Put option investment.
Hey guys from comment section it seems most of you guys are not sophsticated. Thats okay. Hedge Funds should not be compared to index funds because 1) portfolio weighting is different 2) they hedge their positions. Particular hedge fund strategy should be compared to its own benchmark - example stock equity arbitrage which creates alpha (excess returns) cannot be compared to risky equity index
Hedge funds shouldn't be compared with index funds? The whole point of investing is to make money, point blank. Sure, I get what you're saying. Say the goal in life is to own the fastest mode of transportation ever. If I own an airplane and my friend owns a bicycle, which are obviously not in the same category and will have different benchmarks. A fighter jet is going to be faster than a Cessna, but a Cessna is still going to be faster than any bicycle. Airplanes=index funds, bicycles=hedge funds.

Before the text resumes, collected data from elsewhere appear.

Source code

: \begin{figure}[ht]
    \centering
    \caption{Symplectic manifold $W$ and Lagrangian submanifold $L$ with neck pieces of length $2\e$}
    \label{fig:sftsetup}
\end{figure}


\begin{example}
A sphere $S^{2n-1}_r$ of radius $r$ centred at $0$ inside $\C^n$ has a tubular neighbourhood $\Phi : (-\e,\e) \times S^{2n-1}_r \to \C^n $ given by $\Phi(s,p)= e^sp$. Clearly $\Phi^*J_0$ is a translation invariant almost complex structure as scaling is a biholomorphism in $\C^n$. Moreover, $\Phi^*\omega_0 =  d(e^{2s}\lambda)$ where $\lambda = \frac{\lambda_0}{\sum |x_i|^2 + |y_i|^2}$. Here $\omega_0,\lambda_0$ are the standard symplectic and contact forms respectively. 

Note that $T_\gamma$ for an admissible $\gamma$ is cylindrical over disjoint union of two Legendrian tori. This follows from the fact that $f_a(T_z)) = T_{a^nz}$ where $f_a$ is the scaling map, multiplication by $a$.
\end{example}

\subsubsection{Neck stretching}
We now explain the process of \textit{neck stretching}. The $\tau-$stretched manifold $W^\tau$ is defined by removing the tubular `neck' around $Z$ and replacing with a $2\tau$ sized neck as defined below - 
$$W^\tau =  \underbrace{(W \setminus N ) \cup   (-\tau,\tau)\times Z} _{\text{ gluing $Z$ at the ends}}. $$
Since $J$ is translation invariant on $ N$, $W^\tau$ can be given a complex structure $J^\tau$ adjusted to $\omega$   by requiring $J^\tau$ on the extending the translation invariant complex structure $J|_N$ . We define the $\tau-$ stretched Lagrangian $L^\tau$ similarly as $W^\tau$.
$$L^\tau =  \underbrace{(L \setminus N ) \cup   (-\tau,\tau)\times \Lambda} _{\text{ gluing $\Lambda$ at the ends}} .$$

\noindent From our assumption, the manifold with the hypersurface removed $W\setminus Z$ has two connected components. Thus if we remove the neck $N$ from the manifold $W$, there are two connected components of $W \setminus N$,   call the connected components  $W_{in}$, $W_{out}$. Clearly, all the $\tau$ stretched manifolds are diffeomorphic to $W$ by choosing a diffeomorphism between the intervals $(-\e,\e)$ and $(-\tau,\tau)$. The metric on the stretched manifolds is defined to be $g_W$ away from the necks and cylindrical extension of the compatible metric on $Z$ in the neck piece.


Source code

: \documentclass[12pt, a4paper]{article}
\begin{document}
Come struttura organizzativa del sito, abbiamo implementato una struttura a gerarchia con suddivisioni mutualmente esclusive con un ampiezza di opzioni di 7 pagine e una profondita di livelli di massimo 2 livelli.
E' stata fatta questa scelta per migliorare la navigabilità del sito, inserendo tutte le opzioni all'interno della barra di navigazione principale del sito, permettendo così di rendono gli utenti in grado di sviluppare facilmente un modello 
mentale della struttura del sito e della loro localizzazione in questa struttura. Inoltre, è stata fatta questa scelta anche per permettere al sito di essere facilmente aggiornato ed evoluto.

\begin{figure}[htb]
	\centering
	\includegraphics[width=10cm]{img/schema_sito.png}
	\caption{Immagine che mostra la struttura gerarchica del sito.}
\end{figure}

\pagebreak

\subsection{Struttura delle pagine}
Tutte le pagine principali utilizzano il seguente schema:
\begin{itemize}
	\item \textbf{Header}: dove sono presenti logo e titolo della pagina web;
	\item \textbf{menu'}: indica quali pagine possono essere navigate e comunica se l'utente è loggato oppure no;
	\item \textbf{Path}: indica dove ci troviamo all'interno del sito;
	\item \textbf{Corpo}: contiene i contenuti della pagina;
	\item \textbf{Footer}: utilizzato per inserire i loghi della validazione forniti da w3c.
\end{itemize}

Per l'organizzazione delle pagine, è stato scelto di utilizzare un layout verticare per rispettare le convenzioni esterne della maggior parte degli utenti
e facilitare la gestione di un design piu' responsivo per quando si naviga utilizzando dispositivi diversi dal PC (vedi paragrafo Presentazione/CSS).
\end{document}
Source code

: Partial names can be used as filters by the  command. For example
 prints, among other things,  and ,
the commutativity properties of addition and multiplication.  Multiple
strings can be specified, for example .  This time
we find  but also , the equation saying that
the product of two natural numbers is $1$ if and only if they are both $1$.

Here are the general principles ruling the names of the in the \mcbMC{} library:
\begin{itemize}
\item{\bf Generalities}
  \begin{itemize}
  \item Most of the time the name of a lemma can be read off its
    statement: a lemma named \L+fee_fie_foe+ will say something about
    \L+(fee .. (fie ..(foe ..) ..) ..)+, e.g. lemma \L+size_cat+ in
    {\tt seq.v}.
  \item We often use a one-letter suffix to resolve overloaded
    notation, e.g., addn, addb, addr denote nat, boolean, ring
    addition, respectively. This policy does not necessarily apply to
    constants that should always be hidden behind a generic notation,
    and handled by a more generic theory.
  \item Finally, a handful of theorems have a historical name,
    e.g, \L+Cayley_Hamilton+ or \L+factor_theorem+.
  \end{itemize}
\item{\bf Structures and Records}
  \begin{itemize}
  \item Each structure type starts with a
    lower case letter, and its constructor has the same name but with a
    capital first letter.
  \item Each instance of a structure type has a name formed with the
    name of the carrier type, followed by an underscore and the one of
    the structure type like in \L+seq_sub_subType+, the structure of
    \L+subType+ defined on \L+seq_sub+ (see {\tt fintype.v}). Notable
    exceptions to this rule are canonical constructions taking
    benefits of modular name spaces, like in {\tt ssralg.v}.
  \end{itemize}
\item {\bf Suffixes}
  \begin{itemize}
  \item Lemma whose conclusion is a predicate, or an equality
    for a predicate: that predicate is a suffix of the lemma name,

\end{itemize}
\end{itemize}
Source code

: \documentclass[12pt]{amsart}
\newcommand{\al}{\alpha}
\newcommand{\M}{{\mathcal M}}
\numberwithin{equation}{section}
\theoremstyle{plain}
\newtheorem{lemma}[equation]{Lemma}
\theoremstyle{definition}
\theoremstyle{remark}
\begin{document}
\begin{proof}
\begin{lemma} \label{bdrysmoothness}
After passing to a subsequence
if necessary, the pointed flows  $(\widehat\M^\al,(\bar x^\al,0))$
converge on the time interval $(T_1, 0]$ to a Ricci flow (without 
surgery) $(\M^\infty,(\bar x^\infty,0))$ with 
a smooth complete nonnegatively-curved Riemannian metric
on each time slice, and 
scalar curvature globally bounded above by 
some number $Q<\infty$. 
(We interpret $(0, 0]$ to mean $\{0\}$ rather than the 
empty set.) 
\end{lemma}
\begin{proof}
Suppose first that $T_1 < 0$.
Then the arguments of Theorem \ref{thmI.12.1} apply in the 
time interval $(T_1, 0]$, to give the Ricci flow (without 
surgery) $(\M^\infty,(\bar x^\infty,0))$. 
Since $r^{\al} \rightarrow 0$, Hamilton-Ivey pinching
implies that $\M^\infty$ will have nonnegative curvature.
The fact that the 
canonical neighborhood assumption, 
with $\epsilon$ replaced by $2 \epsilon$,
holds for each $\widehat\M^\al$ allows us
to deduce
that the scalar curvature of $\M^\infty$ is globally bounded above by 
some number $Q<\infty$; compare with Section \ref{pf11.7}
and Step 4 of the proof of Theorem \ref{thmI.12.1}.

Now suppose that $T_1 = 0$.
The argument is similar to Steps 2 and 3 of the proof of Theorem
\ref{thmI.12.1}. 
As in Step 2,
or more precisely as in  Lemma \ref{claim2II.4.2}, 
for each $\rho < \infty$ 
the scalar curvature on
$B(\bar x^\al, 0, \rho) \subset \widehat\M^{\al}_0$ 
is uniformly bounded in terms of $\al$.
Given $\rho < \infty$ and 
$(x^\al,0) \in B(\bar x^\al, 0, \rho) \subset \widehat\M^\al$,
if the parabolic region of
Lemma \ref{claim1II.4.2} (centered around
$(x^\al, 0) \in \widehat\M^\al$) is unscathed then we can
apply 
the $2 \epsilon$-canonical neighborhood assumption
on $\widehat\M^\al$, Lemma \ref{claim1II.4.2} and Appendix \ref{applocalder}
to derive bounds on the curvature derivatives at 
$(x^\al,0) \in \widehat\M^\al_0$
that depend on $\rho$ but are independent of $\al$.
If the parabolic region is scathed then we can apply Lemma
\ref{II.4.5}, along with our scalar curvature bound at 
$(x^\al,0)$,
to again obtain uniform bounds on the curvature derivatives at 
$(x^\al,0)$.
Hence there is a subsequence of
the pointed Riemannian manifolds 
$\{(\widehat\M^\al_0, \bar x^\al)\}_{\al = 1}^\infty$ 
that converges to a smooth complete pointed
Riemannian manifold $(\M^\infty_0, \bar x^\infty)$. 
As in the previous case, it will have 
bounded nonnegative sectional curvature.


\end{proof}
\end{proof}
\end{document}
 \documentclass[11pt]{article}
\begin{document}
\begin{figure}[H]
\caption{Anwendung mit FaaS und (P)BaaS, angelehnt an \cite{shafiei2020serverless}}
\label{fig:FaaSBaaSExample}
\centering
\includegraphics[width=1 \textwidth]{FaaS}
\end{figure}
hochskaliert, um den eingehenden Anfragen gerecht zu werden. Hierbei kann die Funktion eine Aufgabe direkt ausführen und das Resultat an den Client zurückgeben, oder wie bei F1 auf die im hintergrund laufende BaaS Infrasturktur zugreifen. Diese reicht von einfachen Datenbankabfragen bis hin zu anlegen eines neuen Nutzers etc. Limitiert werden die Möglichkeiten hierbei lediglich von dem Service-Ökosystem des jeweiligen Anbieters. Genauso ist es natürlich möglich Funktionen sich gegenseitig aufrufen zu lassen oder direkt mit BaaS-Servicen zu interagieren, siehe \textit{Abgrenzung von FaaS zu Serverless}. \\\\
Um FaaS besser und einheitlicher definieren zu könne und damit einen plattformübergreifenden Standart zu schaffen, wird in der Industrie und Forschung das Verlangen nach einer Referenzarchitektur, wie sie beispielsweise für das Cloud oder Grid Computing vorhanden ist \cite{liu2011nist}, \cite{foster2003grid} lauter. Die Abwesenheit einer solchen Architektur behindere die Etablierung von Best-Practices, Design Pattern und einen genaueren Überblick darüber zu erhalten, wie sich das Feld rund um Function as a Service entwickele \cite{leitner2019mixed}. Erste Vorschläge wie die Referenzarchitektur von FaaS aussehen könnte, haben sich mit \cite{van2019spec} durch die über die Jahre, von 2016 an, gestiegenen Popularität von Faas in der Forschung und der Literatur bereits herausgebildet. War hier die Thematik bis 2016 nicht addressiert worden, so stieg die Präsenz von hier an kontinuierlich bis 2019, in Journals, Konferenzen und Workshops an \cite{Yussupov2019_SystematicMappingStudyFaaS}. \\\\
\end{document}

Do you want any more comparisons?
I get what he's saying. Hedge funds and an index are comparable. However, looking at the returns alone is a wrong way of comparing the two. It is possible that the index got a higher return because it's composed of more riskier stocks. Since hedge funds hedge away risks, then returns would tend to be lower as well but the returns should be higher relative to the amount of risk taken. There are proper ways to compare the two tho. Using ratios or measures that take into account the risks taken for a given return should do the job.
@@JackAtPage I get what he's saying. Hedge funds and an index are comparable. However, looking at the returns alone is a wrong way of comparing the two. It is possible that the index got a higher return because it's composed of more riskier stocks. Since hedge funds hedge away risks, then returns would tend to be lower as well but the returns should be higher relative to the amount of risk taken. There are proper ways to compare the two tho. Using ratios or measures that take into account the risks taken for a given return should do the job.
@@gasparjuico9528 I see that perspective too. From a 25 year old investor and learning all I can from the best of long term investors, I see no reason to invest in hedge funds. I'm not the next Lynch or Buffett and have no expectations of being one.
I need to learn more about he hedge funds too I guess. That might have prevented this conversation haha
To assess the performance of a hedge fund manager (i.e. stock-picking for example, one must evaluate the information ratio of the manager)
The returns do not tell you the real story owing to the hard hurdle rate, high water marks, 2 &20 fee structure and other constructs in the fee structure that eat into the returns.
One of the best indicators for real performance for hedge (entirely my personal opinion) is the assets under management because the 2% is calculated of the assets under management so they must also ensure asset quality, since 2% is the operationally linked (loosely, working capital) which would be a good indicator of their short term going concern.
A red flag would be an asset and maturity mismatch ( financing long term obligations using short term financing) .this is a typical case of maturity mismatch that also exposes the fund to market risk and if their financing their foreign operations, throw in FX risk as well.
Moral of the story : Bond market > FX market > Stock market.
PS: I apologise for getting carried away.
The industries oversea has loss as well as chemical industries. As home future bad no income could be can not sale and export to oversea or by bad weather that cause farms damaging.
I look at this chart and ask: Why do people pay hedge fund managers?